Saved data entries
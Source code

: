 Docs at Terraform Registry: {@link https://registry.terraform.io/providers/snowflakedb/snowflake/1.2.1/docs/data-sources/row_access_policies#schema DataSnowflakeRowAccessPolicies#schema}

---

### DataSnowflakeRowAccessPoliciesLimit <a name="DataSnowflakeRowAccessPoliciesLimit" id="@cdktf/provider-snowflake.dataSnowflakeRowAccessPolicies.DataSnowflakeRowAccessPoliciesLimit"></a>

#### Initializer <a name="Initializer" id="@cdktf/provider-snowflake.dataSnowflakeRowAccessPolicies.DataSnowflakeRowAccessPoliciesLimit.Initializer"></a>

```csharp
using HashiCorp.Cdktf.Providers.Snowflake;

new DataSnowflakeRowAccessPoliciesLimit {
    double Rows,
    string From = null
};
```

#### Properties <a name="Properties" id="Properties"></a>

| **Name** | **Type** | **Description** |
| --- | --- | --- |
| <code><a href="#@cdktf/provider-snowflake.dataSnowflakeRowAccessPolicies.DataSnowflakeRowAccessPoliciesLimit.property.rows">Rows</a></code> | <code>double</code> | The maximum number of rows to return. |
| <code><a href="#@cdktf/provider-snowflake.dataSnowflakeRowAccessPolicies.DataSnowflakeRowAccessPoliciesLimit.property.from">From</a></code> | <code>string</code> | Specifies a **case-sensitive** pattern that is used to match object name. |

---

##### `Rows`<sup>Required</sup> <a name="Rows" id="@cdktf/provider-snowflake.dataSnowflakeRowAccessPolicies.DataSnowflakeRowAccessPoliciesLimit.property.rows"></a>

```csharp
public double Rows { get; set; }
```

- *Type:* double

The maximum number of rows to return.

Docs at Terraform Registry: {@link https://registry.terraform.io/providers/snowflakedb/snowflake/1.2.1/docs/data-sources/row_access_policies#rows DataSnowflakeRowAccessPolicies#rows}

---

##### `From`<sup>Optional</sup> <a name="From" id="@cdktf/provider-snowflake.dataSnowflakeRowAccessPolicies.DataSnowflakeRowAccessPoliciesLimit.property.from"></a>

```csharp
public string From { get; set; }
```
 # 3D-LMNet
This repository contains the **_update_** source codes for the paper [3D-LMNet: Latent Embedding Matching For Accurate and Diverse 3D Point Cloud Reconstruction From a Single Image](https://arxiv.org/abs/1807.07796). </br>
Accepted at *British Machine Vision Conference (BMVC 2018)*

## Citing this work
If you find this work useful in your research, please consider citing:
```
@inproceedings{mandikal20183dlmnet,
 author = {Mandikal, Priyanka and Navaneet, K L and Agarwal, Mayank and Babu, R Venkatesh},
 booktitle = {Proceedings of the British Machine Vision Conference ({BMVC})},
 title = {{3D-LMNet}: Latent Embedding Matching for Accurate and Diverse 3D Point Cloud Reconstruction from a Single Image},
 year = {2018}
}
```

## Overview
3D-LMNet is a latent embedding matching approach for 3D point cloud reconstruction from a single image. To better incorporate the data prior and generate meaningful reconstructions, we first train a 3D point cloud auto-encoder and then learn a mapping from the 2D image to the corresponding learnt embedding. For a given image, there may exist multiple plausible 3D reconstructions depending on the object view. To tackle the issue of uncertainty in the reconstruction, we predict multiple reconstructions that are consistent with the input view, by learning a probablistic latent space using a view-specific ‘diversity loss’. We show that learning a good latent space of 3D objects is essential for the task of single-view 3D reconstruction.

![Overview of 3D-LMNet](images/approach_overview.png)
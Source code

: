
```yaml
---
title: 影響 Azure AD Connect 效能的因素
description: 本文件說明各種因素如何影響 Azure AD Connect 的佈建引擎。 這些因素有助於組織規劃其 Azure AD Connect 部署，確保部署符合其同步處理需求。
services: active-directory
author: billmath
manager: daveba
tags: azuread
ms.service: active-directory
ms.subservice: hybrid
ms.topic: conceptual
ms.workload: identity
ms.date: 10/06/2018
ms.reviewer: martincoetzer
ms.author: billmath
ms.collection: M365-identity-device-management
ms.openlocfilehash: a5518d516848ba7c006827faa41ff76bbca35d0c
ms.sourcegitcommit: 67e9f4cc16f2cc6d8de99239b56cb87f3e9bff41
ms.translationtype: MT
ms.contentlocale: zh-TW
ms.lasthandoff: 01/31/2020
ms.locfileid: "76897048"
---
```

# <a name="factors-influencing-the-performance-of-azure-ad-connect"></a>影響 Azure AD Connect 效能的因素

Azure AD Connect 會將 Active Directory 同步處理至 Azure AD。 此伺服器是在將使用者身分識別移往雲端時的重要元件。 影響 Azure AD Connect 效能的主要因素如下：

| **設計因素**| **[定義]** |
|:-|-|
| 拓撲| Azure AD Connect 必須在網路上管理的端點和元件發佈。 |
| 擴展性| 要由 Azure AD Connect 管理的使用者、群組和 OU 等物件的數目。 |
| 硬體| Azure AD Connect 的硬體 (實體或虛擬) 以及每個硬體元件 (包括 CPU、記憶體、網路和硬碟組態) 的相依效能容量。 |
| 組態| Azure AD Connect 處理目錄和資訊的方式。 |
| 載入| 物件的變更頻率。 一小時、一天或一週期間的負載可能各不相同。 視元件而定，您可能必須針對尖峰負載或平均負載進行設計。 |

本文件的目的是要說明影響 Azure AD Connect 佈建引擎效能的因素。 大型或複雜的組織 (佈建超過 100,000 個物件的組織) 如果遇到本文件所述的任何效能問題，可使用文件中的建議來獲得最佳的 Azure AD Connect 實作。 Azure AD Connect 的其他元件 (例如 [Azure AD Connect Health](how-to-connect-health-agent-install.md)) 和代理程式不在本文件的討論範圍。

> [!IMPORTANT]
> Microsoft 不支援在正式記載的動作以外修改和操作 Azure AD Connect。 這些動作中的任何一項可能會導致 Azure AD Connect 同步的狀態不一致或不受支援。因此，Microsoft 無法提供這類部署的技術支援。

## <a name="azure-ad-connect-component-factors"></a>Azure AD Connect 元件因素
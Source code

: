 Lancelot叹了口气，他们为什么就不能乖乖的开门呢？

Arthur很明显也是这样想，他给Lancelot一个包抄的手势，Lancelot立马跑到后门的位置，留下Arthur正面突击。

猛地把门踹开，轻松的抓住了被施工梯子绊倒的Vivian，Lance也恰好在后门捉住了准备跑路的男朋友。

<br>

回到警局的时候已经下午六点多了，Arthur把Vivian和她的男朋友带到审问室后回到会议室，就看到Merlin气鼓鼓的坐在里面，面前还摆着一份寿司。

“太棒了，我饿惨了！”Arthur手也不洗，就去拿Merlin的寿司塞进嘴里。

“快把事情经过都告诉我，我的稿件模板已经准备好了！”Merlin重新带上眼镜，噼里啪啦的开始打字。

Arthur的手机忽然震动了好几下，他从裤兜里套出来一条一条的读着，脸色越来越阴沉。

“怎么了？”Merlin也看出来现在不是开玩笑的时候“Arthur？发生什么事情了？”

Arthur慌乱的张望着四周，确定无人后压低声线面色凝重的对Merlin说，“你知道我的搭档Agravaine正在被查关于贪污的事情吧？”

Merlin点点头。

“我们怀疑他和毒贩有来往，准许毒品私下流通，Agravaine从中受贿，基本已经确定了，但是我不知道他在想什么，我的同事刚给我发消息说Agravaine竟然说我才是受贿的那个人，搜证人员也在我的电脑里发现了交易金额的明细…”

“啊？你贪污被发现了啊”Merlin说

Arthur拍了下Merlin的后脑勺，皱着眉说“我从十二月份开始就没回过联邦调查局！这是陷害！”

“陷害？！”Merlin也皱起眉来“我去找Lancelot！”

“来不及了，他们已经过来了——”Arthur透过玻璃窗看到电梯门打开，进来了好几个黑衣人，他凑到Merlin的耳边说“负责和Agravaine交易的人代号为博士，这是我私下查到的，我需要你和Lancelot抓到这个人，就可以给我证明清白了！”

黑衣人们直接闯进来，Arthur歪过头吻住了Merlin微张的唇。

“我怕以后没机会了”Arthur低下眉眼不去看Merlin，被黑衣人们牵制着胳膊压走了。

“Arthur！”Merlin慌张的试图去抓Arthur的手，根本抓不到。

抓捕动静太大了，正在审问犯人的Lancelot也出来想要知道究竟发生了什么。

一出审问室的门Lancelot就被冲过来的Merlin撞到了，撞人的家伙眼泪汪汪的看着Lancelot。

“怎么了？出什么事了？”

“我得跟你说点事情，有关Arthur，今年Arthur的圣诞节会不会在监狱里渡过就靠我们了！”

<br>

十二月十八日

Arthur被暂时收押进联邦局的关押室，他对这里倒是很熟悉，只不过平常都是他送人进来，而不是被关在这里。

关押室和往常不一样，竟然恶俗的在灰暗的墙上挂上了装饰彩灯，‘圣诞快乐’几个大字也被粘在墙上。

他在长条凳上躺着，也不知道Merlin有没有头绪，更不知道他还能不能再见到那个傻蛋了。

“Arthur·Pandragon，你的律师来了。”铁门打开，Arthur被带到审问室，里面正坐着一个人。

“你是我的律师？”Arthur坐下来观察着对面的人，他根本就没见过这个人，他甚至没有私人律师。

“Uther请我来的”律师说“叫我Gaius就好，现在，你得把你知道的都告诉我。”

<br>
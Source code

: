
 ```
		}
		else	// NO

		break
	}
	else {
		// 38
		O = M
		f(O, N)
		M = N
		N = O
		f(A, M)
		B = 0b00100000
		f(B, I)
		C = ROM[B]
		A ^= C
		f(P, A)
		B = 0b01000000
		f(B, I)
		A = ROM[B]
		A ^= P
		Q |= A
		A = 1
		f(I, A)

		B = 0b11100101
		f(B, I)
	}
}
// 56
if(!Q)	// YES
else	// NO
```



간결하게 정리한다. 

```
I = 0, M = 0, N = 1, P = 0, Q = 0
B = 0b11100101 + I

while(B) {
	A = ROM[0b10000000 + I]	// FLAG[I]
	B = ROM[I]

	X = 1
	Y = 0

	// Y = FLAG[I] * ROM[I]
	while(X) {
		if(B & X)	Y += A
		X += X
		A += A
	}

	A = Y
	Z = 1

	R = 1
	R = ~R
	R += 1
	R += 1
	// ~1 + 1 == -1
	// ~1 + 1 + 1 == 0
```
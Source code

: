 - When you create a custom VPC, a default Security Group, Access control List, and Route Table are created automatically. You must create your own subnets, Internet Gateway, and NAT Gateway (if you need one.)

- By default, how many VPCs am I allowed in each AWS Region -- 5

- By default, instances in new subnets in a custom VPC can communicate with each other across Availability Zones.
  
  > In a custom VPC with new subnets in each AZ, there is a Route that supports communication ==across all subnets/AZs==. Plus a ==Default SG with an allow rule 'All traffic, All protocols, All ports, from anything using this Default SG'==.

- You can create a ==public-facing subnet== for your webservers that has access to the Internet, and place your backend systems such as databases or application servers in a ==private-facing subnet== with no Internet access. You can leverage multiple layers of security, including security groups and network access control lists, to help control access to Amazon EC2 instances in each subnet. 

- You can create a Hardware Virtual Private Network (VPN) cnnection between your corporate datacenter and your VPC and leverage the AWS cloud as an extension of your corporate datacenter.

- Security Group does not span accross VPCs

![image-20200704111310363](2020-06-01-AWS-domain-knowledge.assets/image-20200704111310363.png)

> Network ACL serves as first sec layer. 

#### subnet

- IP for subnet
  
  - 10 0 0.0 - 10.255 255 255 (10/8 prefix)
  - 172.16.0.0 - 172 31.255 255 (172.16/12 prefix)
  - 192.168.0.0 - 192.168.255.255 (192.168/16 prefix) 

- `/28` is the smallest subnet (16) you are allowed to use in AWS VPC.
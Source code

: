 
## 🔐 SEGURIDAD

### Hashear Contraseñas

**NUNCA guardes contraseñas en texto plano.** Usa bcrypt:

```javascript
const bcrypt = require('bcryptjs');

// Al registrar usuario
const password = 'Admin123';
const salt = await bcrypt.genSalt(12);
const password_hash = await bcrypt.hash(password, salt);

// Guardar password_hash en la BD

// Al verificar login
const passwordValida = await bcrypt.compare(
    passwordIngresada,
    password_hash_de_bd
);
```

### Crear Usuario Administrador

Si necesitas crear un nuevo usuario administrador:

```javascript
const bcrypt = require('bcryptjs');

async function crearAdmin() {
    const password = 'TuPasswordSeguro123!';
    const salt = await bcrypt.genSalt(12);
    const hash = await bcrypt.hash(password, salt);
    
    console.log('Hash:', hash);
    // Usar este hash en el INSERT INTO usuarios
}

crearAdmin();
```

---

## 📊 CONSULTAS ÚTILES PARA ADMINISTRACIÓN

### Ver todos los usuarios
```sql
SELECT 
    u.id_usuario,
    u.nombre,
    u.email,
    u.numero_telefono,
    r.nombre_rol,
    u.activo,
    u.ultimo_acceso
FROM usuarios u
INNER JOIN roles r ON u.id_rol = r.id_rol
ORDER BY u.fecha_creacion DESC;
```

> What is needed:
Each line above that contains the word "Vision" should be copied.

> Output of the exercise:
Accepted at *British Machine Vision Conference (BMVC 2018)*
 booktitle = {Proceedings of the British Machine Vision Conference ({BMVC})},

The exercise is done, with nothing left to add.